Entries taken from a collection
+-------+
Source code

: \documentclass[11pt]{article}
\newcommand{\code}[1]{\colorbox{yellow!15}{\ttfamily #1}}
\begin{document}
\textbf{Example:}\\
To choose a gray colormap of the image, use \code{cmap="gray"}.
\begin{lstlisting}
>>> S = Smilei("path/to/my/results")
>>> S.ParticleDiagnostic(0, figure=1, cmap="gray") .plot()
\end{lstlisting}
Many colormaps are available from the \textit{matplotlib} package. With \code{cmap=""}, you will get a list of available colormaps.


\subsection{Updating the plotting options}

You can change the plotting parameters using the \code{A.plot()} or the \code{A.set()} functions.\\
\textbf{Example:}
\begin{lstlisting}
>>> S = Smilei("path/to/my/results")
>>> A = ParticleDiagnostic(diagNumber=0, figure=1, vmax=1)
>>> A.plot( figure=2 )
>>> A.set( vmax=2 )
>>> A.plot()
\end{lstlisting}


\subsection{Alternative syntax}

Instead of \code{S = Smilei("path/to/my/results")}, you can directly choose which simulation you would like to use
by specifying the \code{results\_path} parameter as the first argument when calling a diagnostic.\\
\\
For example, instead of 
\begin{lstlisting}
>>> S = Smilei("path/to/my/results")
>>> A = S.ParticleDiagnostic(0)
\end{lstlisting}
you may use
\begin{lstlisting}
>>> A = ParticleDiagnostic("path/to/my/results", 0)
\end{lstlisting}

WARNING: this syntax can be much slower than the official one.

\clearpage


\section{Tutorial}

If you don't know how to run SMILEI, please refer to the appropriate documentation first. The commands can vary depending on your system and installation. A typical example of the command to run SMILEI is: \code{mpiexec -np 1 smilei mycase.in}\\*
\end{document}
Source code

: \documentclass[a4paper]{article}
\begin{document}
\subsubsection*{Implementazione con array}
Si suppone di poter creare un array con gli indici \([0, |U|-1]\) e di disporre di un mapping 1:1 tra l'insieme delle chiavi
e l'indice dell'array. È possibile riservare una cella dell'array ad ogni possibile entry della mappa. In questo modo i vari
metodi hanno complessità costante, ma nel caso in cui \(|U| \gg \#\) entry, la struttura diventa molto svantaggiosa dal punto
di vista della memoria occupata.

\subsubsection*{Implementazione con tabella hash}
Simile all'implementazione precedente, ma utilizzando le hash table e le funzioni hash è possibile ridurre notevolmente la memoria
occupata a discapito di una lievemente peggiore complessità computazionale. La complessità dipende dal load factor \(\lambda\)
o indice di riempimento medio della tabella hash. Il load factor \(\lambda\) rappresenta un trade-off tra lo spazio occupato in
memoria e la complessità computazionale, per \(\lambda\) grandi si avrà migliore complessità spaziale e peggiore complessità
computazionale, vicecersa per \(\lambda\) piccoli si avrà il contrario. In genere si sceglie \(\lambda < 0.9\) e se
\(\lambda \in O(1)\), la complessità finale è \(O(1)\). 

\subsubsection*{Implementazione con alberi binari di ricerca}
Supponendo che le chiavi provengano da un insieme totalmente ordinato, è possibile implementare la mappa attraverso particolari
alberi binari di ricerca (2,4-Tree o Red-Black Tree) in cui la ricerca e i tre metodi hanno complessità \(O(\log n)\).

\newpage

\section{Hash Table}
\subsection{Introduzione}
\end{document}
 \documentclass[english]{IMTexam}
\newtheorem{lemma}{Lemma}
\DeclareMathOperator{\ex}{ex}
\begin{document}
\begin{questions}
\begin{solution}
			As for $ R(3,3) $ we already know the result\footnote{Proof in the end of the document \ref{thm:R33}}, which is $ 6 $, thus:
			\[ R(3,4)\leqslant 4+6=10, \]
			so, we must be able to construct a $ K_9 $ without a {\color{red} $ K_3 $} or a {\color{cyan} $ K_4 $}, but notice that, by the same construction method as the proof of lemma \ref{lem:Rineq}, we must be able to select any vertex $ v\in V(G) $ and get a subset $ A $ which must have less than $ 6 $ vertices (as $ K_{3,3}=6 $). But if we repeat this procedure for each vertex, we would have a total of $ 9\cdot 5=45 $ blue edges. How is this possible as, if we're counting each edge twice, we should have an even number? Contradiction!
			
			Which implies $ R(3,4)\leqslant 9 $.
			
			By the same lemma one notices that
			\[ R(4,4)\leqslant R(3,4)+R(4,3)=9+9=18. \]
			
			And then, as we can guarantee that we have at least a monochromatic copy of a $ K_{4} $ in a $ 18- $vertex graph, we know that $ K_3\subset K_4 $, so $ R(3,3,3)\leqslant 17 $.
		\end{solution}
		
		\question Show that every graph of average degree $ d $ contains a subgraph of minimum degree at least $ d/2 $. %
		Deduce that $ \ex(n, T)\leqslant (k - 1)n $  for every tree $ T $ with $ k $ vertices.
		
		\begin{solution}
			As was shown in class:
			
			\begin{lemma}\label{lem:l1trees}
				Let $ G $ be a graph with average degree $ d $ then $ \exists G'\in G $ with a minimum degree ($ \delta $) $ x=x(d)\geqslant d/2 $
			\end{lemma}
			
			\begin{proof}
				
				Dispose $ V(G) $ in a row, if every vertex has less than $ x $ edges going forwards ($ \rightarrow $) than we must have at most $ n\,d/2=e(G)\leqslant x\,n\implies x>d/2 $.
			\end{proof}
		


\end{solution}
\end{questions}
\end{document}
+-------+
▸ **THE PROBLEM**
The answer must reproduce every record exactly.

▸ **REPLY**
Source code

: \documentclass[11pt]{article}
\newcommand{\code}[1]{\colorbox{yellow!15}{\ttfamily #1}}
\begin{document}
\textbf{Example:}\\
To choose a gray colormap of the image, use \code{cmap="gray"}.
\begin{lstlisting}
>>> S = Smilei("path/to/my/results")
>>> S.ParticleDiagnostic(0, figure=1, cmap="gray") .plot()
\end{lstlisting}
Many colormaps are available from the \textit{matplotlib} package. With \code{cmap=""}, you will get a list of available colormaps.


\subsection{Updating the plotting options}

You can change the plotting parameters using the \code{A.plot()} or the \code{A.set()} functions.\\
\textbf{Example:}
\begin{lstlisting}
>>> S = Smilei("path/to/my/results")
>>> A = ParticleDiagnostic(diagNumber=0, figure=1, vmax=1)
>>> A.plot( figure=2 )
>>> A.set( vmax=2 )
>>> A.plot()
\end{lstlisting}


\subsection{Alternative syntax}

Instead of \code{S = Smilei("path/to/my/results")}, you can directly choose which simulation you would like to use
by specifying the \code{results\_path} parameter as the first argument when calling a diagnostic.\\
\\
For example, instead of 
\begin{lstlisting}
>>> S = Smilei("path/to/my/results")
>>> A = S.ParticleDiagnostic(0)
\end{lstlisting}
you may use
\begin{lstlisting}
>>> A = ParticleDiagnostic("path/to/my/results", 0)
\end{lstlisting}

WARNING: this syntax can be much slower than the official one.

\clearpage


\section{Tutorial}

If you don't know how to run SMILEI, please refer to the appropriate documentation first. The commands can vary depending on your system and installation. A typical example of the command to run SMILEI is: \code{mpiexec -np 1 smilei mycase.in}\\*
\end{document}
Source code

: \documentclass[a4paper]{article}
\begin{document}
\subsubsection*{Implementazione con array}
Si suppone di poter creare un array con gli indici \([0, |U|-1]\) e di disporre di un mapping 1:1 tra l'insieme delle chiavi
e l'indice dell'array. È possibile riservare una cella dell'array ad ogni possibile entry della mappa. In questo modo i vari
metodi hanno complessità costante, ma nel caso in cui \(|U| \gg \#\) entry, la struttura diventa molto svantaggiosa dal punto
di vista della memoria occupata.

\subsubsection*{Implementazione con tabella hash}
Simile all'implementazione precedente, ma utilizzando le hash table e le funzioni hash è possibile ridurre notevolmente la memoria
occupata a discapito di una lievemente peggiore complessità computazionale. La complessità dipende dal load factor \(\lambda\)
o indice di riempimento medio della tabella hash. Il load factor \(\lambda\) rappresenta un trade-off tra lo spazio occupato in
memoria e la complessità computazionale, per \(\lambda\) grandi si avrà migliore complessità spaziale e peggiore complessità
computazionale, vicecersa per \(\lambda\) piccoli si avrà il contrario. In genere si sceglie \(\lambda < 0.9\) e se
\(\lambda \in O(1)\), la complessità finale è \(O(1)\). 

\subsubsection*{Implementazione con alberi binari di ricerca}
Supponendo che le chiavi provengano da un insieme totalmente ordinato, è possibile implementare la mappa attraverso particolari
alberi binari di ricerca (2,4-Tree o Red-Black Tree) in cui la ricerca e i tre metodi hanno complessità \(O(\log n)\).

\newpage

\section{Hash Table}
\subsection{Introduzione}
\end{document}
 \documentclass[english]{IMTexam}
\newtheorem{lemma}{Lemma}
\DeclareMathOperator{\ex}{ex}
\begin{document}
\begin{questions}
\begin{solution}
			As for $ R(3,3) $ we already know the result\footnote{Proof in the end of the document \ref{thm:R33}}, which is $ 6 $, thus:
			\[ R(3,4)\leqslant 4+6=10, \]
			so, we must be able to construct a $ K_9 $ without a {\color{red} $ K_3 $} or a {\color{cyan} $ K_4 $}, but notice that, by the same construction method as the proof of lemma \ref{lem:Rineq}, we must be able to select any vertex $ v\in V(G) $ and get a subset $ A $ which must have less than $ 6 $ vertices (as $ K_{3,3}=6 $). But if we repeat this procedure for each vertex, we would have a total of $ 9\cdot 5=45 $ blue edges. How is this possible as, if we're counting each edge twice, we should have an even number? Contradiction!
			
			Which implies $ R(3,4)\leqslant 9 $.
			
			By the same lemma one notices that
			\[ R(4,4)\leqslant R(3,4)+R(4,3)=9+9=18. \]
			
			And then, as we can guarantee that we have at least a monochromatic copy of a $ K_{4} $ in a $ 18- $vertex graph, we know that $ K_3\subset K_4 $, so $ R(3,3,3)\leqslant 17 $.
		\end{solution}
		
		\question Show that every graph of average degree $ d $ contains a subgraph of minimum degree at least $ d/2 $. %
		Deduce that $ \ex(n, T)\leqslant (k - 1)n $  for every tree $ T $ with $ k $ vertices.
		
		\begin{solution}
			As was shown in class:
			
			\begin{lemma}\label{lem:l1trees}
				Let $ G $ be a graph with average degree $ d $ then $ \exists G'\in G $ with a minimum degree ($ \delta $) $ x=x(d)\geqslant d/2 $
			\end{lemma}
			
			\begin{proof}
				
				Dispose $ V(G) $ in a row, if every vertex has less than $ x $ edges going forwards ($ \rightarrow $) than we must have at most $ n\,d/2=e(G)\leqslant x\,n\implies x>d/2 $.
			\end{proof}
		


\end{solution}
\end{questions}
\end{document}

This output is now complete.